Phase 2 — CLI shim shipped (M2.1, M2.2, M2.3 → PRs #11, #12, smoke run on chore/smoke-test-1)
- marchwarden ask with rich rendering, MCP stdio plumbing
- marchwarden replay with the same rendering style for trace JSONL
- First smoke test against "What are ideal crops for a garden in Utah?"
Smoke test caught five real bugs. All filed as separate issues, fixed in dependency order, each on its own PR before the smoke-test branch could land:
- Issue #15 / PR #21 — invalid default model id (claude-sonnet-4-5-20250514 404s; → claude-sonnet-4-6)
- Issue #16 / PR #20 — synthesis JSON parse failure (max_tokens=4096 cut JSON mid-string; bumped to 16384)
- Issue #17 / PR #22 — token_budget enforced post-hoc; moved check to top of iteration loop
- Issue #18 / PR #23 — MCP stdio client doesn't propagate parent env to subprocess; pass env=os.environ.copy()
- Issue #19 / PR #20 — trace logger truncated raw_response to 1000 chars, hiding the synthesis bug; fix bundled with #16
Docker test environment (Issue #13 / PR #14) — created mid-stream when host install drift made the smoke test impossible to repeat. Reproducible Python 3.12-slim image, mounts ~/secrets ro and ~/.marchwarden rw, used for every subsequent live verification this session.
Phase 2.5 invented mid-session — user asked for "well-structured logging that records activity and costs," distinct from the JSONL trace. Filed as new milestones #24/#25/#26 → PRs #27/#28/#29:
- M2.5.1: Structured logger via structlog — separate from trace JSONL, JSON+console renderers, contextvar binding for trace_id, stderr-only so MCP stdio stays clean
- M2.5.2: Cost ledger — append-only JSONL at ~/.marchwarden/costs.jsonl, per-call entries with token split / Tavily count / estimated USD; price table at ~/.marchwarden/prices.toml auto-seeded
- M2.5.3: marchwarden costs CLI — rich summary panels (per-day, per-model, highest-cost call), --since/--model/--json filters
Per-step trace logging — user asked the operational log to "increase resolution"; mirrored every TraceLogger.log_step call into structlog with curated INFO/DEBUG levels (PR #32). Then added duration_ms per step and total_duration_sec on the terminal complete step (Issue #35 / PR #36) — first time the synthesis-is-58%-of-wall-time fact was visible at a glance.

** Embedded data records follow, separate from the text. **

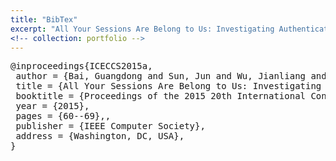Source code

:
 ```yaml
---
title: "BibTex"
excerpt: "All Your Sessions Are Belong to Us: Investigating Authenticator Leakage Through Backup Channels on Android"
<!-- collection: portfolio -->
---
```


<pre>
@inproceedings{ICECCS2015a,
 author = {Bai, Guangdong and Sun, Jun and Wu, Jianliang and Ye, Quanqi and Li, Li and Dong, Jin Song and Guo, Shanqing},
 title = {All Your Sessions Are Belong to Us: Investigating Authenticator Leakage Through Backup Channels on Android},
 booktitle = {Proceedings of the 2015 20th International Conference on Engineering of Complex Computer Systems (ICECCS)},
 year = {2015},
 pages = {60--69},,
 publisher = {IEEE Computer Society},
 address = {Washington, DC, USA},
}
</pre>
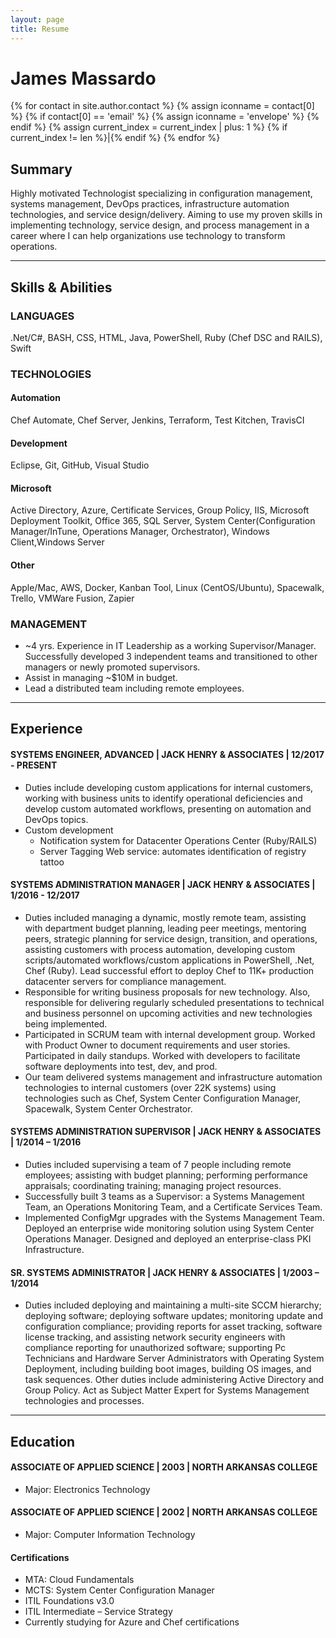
 ```yaml
---
layout: page
title: Resume
---
```


# James Massardo

<p>
    {% for contact in site.author.contact %}
    {% assign iconname = contact[0] %}
    {% if contact[0] == 'email' %}
    {% assign iconname = 'envelope' %}
    {% endif %}
    <a href="{{ contact[1] }}">
        <i class="fa fa-{{ iconname }}" aria-hidden="true"></i>
    </a>
    {% assign current_index = current_index | plus: 1 %}
    {% if current_index != len %}|{% endif %}
    {% endfor %}
</p>

## Summary

Highly motivated Technologist specializing in configuration management, systems management, DevOps practices, infrastructure automation technologies, and service design/delivery. Aiming to use my proven skills in implementing technology, service design, and process management in a career where I can help organizations use technology to transform operations.

---

## Skills & Abilities

### LANGUAGES

.Net/C#, BASH, CSS, HTML, Java, PowerShell, Ruby (Chef DSC and RAILS), Swift

### TECHNOLOGIES

#### Automation

Chef Automate, Chef Server, Jenkins, Terraform, Test Kitchen, TravisCI

#### Development

Eclipse, Git, GitHub, Visual Studio

#### Microsoft

Active Directory, Azure, Certificate Services, Group Policy, IIS, Microsoft Deployment Toolkit, Office 365, SQL Server, System Center(Configuration Manager/InTune, Operations Manager, Orchestrator), Windows Client,Windows Server

#### Other

Apple/Mac, AWS, Docker, Kanban Tool, Linux (CentOS/Ubuntu), Spacewalk, Trello, VMWare Fusion, Zapier

### MANAGEMENT

* ~4 yrs. Experience in IT Leadership as a working Supervisor/Manager. Successfully developed 3 independent teams and transitioned to other managers or newly promoted supervisors.
* Assist in managing ~$10M in budget.
* Lead a distributed team including remote employees.

---

## Experience

#### SYSTEMS ENGINEER, ADVANCED | JACK HENRY & ASSOCIATES | 12/2017 - PRESENT

* Duties include developing custom applications for internal customers, working with business units to identify operational deficiencies and develop custom automated workflows, presenting on automation and DevOps topics.
* Custom development
  * Notification system for Datacenter Operations Center (Ruby/RAILS)
  * Server Tagging Web service: automates identification of registry tattoo

#### SYSTEMS ADMINISTRATION MANAGER | JACK HENRY & ASSOCIATES | 1/2016 - 12/2017

* Duties included managing a dynamic, mostly remote team, assisting with department budget planning, leading peer meetings, mentoring peers, strategic planning for service design, transition, and operations, assisting customers with process automation, developing custom scripts/automated workflows/custom applications in PowerShell, .Net, Chef (Ruby). Lead successful effort to deploy Chef to 11K+ production datacenter servers for compliance management.
* Responsible for writing business proposals for new technology. Also, responsible for delivering regularly scheduled presentations to technical and business personnel on upcoming activities and new technologies being implemented.
* Participated in SCRUM team with internal development group. Worked with Product Owner to document requirements and user stories. Participated in daily standups. Worked with developers to facilitate software deployments into test, dev, and prod.
* Our team delivered systems management and infrastructure automation technologies to internal customers (over 22K systems) using technologies such as Chef, System Center Configuration Manager, Spacewalk, System Center Orchestrator.

#### SYSTEMS ADMINISTRATION SUPERVISOR | JACK HENRY & ASSOCIATES | 1/2014 – 1/2016

* Duties included supervising a team of 7 people including remote employees; assisting with budget planning; performing performance appraisals; coordinating training; managing project resources.
* Successfully built 3 teams as a Supervisor: a Systems Management Team, an Operations Monitoring Team, and a Certificate Services Team.
* Implemented ConfigMgr upgrades with the Systems Management Team. Deployed an enterprise wide monitoring solution using System Center Operations Manager. Designed and deployed an enterprise-class PKI Infrastructure.

#### SR. SYSTEMS ADMINISTRATOR | JACK HENRY & ASSOCIATES | 1/2003 – 1/2014

* Duties included deploying and maintaining a multi-site SCCM hierarchy; deploying software; deploying software updates; monitoring update and configuration compliance; providing reports for asset tracking, software license tracking, and assisting network security engineers with compliance reporting for unauthorized software; supporting Pc Technicians and Hardware Server Administrators with Operating System Deployment, including building boot images, building OS images, and task sequences. Other duties include administering Active Directory and Group Policy. Act as Subject Matter Expert for Systems Management technologies and processes.

---

## Education

#### ASSOCIATE OF APPLIED SCIENCE | 2003 | NORTH ARKANSAS COLLEGE

* Major: Electronics Technology

#### ASSOCIATE OF APPLIED SCIENCE | 2002 | NORTH ARKANSAS COLLEGE

* Major: Computer Information Technology

#### Certifications

* MTA: Cloud Fundamentals
* MCTS: System Center Configuration Manager
* ITIL Foundations v3.0
* ITIL Intermediate – Service Strategy
* Currently studying for Azure and Chef certifications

Depth presets (Issue #30 / PR #33) — --depth shallow|balanced|deep was previously cosmetic; now drives max_iterations / token_budget / max_sources defaults. balanced preserves the historical defaults for backward compatibility.

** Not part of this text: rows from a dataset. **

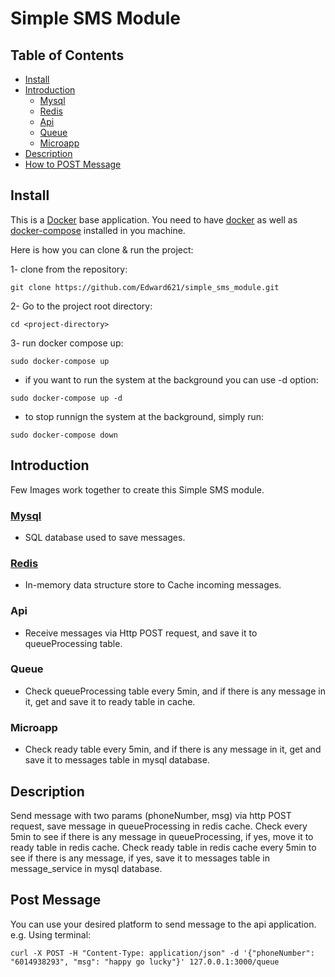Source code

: # Simple SMS Module

## Table of Contents

- [Install](#install)
- [Introduction](#introduction)
  - [Mysql](#mysql)
  - [Redis](#redis)
  - [Api](#api)
  - [Queue](#queue)
  - [Microapp](#microapp)
- [Description](#description)
- [How to POST Message](#post-message)


## Install

This is a [Docker](https://www.docker.com/) base application.
You need to have [docker](https://docs.docker.com/get-docker/) as well as [docker-compose](https://docs.docker.com/compose/install/) installed in you machine.

Here is how you can clone & run the project:

1- clone from the repository:

```
git clone https://github.com/Edward621/simple_sms_module.git
```

2- Go to the project root directory:

```
cd <project-directory>
```

3- run docker compose up:

```
sudo docker-compose up
```

* if you want to run the system at the background you can use -d option:

```
sudo docker-compose up -d
```

* to stop runnign the system at the background, simply run:

```
sudo docker-compose down
```


## Introduction
Few Images work together to create this Simple SMS module.

### [Mysql](https://hub.docker.com/_/mysql)
  * SQL database used to save messages.

### [Redis](https://hub.docker.com/_/redis)
  * In-memory data structure store to Cache incoming messages.

### Api
  * Receive messages via Http POST request, and save it to queueProcessing table.

### Queue
  * Check queueProcessing table every 5min, and if there is any message in it, get and save it to ready table in cache.

### Microapp
  * Check ready table every 5min, and if there is any message in it, get and save it to messages table in mysql database.


## Description
Send message with two params (phoneNumber, msg) via http POST request, save message in queueProcessing in redis cache.
Check every 5min to see if there is any message in queueProcessing, if yes, move it to ready table in redis cache.
Check ready table in redis cache every 5min to see if there is any message, if yes, save it to messages table in message_service in mysql database.

## Post Message

You can use your desired platform to send message to the api application.
e.g. Using terminal:

```
curl -X POST -H "Content-Type: application/json" -d '{"phoneNumber": "6014938293", "msg": "happy go lucky"}' 127.0.0.1:3000/queue
```
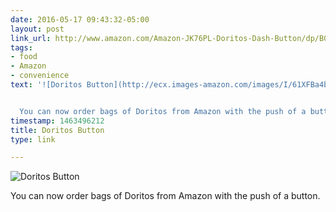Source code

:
 ```yaml
---
date: 2016-05-17 09:43:32-05:00
layout: post
link_url: http://www.amazon.com/Amazon-JK76PL-Doritos-Dash-Button/dp/B01BH9ERN8
tags:
- food
- Amazon
- convenience
text: '![Doritos Button](http://ecx.images-amazon.com/images/I/61XFBa4bwBL.jpg)


  You can now order bags of Doritos from Amazon with the push of a button.'
timestamp: 1463496212
title: Doritos Button
type: link

---
```

![Doritos Button](http://ecx.images-amazon.com/images/I/61XFBa4bwBL.jpg)

You can now order bags of Doritos from Amazon with the push of a button.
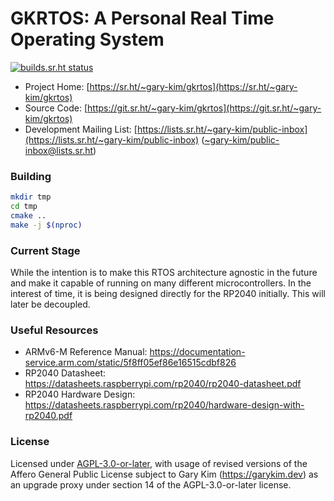 # GKRTOS: A Personal Real Time Operating System

[![builds.sr.ht status](https://builds.sr.ht/~gary-kim/gkrtos/commits/master/test.yml.svg)](https://builds.sr.ht/~gary-kim/gkrtos/commits/master/test.yml?)

* Project Home: [https://sr.ht/~gary-kim/gkrtos](https://sr.ht/~gary-kim/gkrtos)
* Source Code: [https://git.sr.ht/~gary-kim/gkrtos](https://git.sr.ht/~gary-kim/gkrtos)
* Development Mailing List: [https://lists.sr.ht/~gary-kim/public-inbox](https://lists.sr.ht/~gary-kim/public-inbox) ([~gary-kim/public-inbox@lists.sr.ht](mailto:~gary-kim/public-inbox@lists.sr.ht))

### Building

```bash
mkdir tmp
cd tmp
cmake ..
make -j $(nproc)
```

### Current Stage

While the intention is to make this RTOS architecture agnostic in the future and
make it capable of running on many different microcontrollers. In the interest
of time, it is being designed directly for the RP2040 initially. This will later
be decoupled.

### Useful Resources

* ARMv6-M Reference Manual: https://documentation-service.arm.com/static/5f8ff05ef86e16515cdbf826
* RP2040 Datasheet: https://datasheets.raspberrypi.com/rp2040/rp2040-datasheet.pdf
* RP2040 Hardware Design: https://datasheets.raspberrypi.com/rp2040/hardware-design-with-rp2040.pdf

### License

Licensed under [AGPL-3.0-or-later](./LICENSE), with usage of revised versions of
the Affero General Public License subject to Gary Kim (<https://garykim.dev>) as
an upgrade proxy under section 14 of the AGPL-3.0-or-later license.

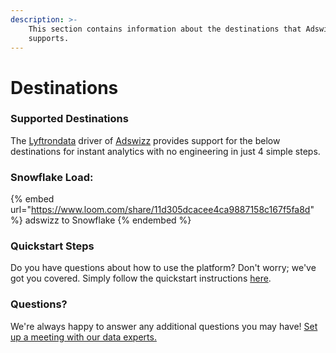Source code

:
 ```yaml
---
description: >-
    This section contains information about the destinations that Adswizz
    supports.
---
```


# Destinations

### Supported Destinations

The [Lyftrondata](https://www.lyftrondata.com/) driver of [Adswizz](https://www.lyftrondata.com/integration/adswizz/) provides support for the below destinations for instant analytics with no engineering in just 4 simple steps.

### Snowflake Load:

{% embed url="https://www.loom.com/share/11d305dcacee4ca9887158c167f5fa8d" %}
adswizz to Snowflake
{% endembed %}

### Quickstart Steps

Do you have questions about how to use the platform? Don't worry; we've got you covered. Simply follow the quickstart instructions [here](../../../quickstart-steps.md).

### Questions? <a href="#questions" id="questions"></a>

We're always happy to answer any additional questions you may have! [Set up a meeting with our data experts.](https://www.lyftrondata.com/book-a-meeting/)
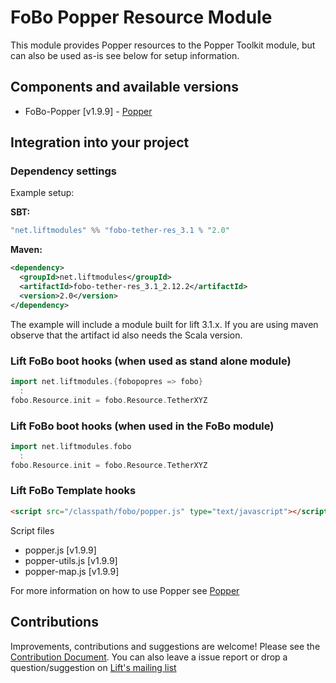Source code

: # FoBo Popper Resource Module

This module provides Popper resources to the Popper Toolkit module, 
but can also be used as-is see below for setup information. 

## Components and available versions

- FoBo-Popper [v1.9.9] - [Popper](https://popper.js.org/)

## Integration into your project 

### Dependency settings

Example setup:

**SBT:**
```scala
"net.liftmodules" %% "fobo-tether-res_3.1 % "2.0"
```
**Maven:**
```xml
<dependency>
  <groupId>net.liftmodules</groupId>
  <artifactId>fobo-tether-res_3.1_2.12.2</artifactId>
  <version>2.0</version>
</dependency>
```
The example will include a module built for lift 3.1.x. 
If you are using maven observe that the artifact id also needs the Scala version.

### Lift FoBo boot hooks (when used as stand alone module)
```scala
import net.liftmodules.{fobopopres => fobo}
  :
fobo.Resource.init = fobo.Resource.TetherXYZ 
```
### Lift FoBo boot hooks (when used in the FoBo module)
```scala
import net.liftmodules.fobo 
  :
fobo.Resource.init = fobo.Resource.TetherXYZ 
```
### Lift FoBo Template hooks
```html
<script src="/classpath/fobo/popper.js" type="text/javascript"></script>
```

Script files

- popper.js [v1.9.9]
- popper-utils.js [v1.9.9]
- popper-map.js [v1.9.9]

For more information on how to use Popper see [Popper](https://popper.js.org/)

## Contributions

Improvements, contributions and suggestions are welcome! 
Please see the [Contribution Document](https://github.com/karma4u101/FoBo/blob/master/CONTRIBUTING.md). 
You can also leave a issue report or drop a question/suggestion on [Lift's mailing list](http://groups.google.com/group/liftweb/)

Local dev quality of life:
- User Guide written and published (docs/wiki/UserGuide.md)
- Home.md created as wiki landing page
- Makefile (PR #34) — make install/test/ask/costs/clean plus docker wrappers
- Display fix: "Budget exhausted: True" → "Budget status: spent / under cap" (PR #31), because the original wording read as a failure indicator on every successful run
Phase 2.5 → Phase 3 transition: roadmap restructure — user wanted RAG over their arXiv reading list. We:
- Discussed RAG vs grep-based retrieval, settled on the user-curated reading list path
- Drafted a full implementation proposal (docs/wiki/ArxivRagProposal.md) with locked-in design defaults: pymupdf, chromadb, nomic-embed local embeddings, section-level chunking
- Filed Issue #37 as the umbrella tracker
- Replaced original M5.1 (grep file researcher) with arxiv-rag in the roadmap
- Filed M5.1.1–M5.1.6 sub-issues (#38–#43)
- Created Forgejo milestones for Phases 3/4/5/6 and filed the remaining Phase 3/4/5/6 issues (#44–#52)

Key Decisions & Reasoning

Fix smoke-test bugs in dependency order, not just batch them. Synthesis-truncation (#19) was hiding the synthesis-parse bug (#16); fixing #19 first made #16 diagnosable from the trace alone. Order mattered.

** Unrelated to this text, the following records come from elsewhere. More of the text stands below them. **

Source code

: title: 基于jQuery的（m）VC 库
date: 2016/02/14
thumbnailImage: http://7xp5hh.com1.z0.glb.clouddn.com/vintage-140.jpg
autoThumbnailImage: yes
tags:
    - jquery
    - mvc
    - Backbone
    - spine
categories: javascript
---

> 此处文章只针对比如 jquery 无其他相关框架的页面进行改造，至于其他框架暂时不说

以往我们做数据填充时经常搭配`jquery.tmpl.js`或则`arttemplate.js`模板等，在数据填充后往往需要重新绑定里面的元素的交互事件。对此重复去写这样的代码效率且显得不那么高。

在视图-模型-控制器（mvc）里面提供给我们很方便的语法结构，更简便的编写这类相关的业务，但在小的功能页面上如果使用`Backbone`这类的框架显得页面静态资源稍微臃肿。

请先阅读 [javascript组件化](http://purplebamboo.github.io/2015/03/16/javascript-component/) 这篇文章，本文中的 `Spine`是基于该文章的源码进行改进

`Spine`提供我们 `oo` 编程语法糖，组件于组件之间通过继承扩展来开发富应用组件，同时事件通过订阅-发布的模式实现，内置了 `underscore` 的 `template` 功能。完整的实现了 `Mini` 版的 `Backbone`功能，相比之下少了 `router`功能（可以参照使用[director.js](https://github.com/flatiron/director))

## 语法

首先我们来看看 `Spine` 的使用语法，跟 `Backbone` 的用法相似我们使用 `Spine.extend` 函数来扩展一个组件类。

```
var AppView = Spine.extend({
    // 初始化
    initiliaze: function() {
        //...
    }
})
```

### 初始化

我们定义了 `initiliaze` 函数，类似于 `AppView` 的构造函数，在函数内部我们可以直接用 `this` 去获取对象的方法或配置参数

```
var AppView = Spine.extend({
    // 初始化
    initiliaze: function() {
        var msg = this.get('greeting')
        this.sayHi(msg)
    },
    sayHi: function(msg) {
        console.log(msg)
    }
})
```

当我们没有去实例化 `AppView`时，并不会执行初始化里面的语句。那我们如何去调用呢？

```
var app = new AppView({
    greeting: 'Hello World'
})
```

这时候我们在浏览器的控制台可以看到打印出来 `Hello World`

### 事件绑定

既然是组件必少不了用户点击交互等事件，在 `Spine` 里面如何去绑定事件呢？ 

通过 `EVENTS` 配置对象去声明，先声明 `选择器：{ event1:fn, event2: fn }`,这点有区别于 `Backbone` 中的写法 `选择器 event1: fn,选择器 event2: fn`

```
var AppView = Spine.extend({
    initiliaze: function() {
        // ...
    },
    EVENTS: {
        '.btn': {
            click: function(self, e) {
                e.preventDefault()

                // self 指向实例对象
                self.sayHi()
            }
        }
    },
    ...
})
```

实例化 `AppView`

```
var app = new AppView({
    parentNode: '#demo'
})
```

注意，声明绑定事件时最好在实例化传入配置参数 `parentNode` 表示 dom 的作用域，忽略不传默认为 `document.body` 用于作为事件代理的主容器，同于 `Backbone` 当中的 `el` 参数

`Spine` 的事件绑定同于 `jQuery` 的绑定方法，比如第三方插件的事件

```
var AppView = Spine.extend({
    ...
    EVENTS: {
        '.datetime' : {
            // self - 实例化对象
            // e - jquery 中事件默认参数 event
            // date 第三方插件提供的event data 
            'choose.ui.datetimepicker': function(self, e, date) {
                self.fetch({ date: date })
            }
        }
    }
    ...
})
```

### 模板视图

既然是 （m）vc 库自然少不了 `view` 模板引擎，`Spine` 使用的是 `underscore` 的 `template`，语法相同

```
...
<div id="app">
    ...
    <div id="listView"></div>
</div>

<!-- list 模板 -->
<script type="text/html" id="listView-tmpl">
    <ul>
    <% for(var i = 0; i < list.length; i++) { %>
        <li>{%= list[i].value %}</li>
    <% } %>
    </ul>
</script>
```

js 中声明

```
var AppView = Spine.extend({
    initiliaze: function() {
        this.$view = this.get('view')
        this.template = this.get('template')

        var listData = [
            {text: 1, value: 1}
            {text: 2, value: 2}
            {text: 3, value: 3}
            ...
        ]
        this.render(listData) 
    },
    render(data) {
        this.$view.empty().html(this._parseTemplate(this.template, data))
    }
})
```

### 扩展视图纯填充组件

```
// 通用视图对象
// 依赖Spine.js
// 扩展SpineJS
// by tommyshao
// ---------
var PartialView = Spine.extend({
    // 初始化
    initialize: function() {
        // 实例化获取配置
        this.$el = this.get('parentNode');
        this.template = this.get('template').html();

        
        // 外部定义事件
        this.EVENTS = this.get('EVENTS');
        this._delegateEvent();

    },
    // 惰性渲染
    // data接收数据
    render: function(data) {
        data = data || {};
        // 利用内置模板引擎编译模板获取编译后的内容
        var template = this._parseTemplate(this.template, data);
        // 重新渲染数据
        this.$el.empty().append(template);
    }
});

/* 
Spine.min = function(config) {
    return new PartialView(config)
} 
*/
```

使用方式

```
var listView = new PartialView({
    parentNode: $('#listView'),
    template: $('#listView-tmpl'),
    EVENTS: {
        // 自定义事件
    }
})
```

Synthesis tokens are uncapped by design. When fixing the budget enforcement (Issue #17), capping synthesis would have re-created the synthesis-stub failure mode the project just fixed. Decision: token_budget is a soft cap on the tool-use loop only; synthesis always completes. Documented as a code comment so future-me doesn't try to "fix" it again.
structlog over stdlib logging for the operational logger. Initial recommendation was stdlib + RichHandler. User asked: "since these logs will eventually be consumed by OpenSearch, would you still recommend stdlib?" — that flipped the decision instantly to structlog. Worth re-emphasizing: the destination of logs is a load-bearing design input, not a deployment detail.
Ledger separate from contract cost_metadata. Cost ledger supplements (does not replace) the per-call cost_metadata field returned in ResearchResult. The contract field is for callers; the ledger is for operators. They serve different audiences.
Mirror the trace logger into the operational logger instead of adding duplicate log calls everywhere. One source of truth for "what happened in this research call" — the trace step list. The structlog mirror gets every step for free, with trace_id/researcher already bound in contextvars. Curated INFO/DEBUG levels keep the noise manageable.
arxiv-rag replaces, not supplements, the original grep-based file researcher in M5.1. The grep researcher was a placeholder ("any second researcher") with no concrete user demand. The arxiv-rag has both: a concrete user (the project owner has an arXiv reading list) and a more interesting contract stress test (RAG vs web search has very different evidence properties). The grep researcher is demoted to "future ideas" in the roadmap, can be revived if a private file corpus shows up.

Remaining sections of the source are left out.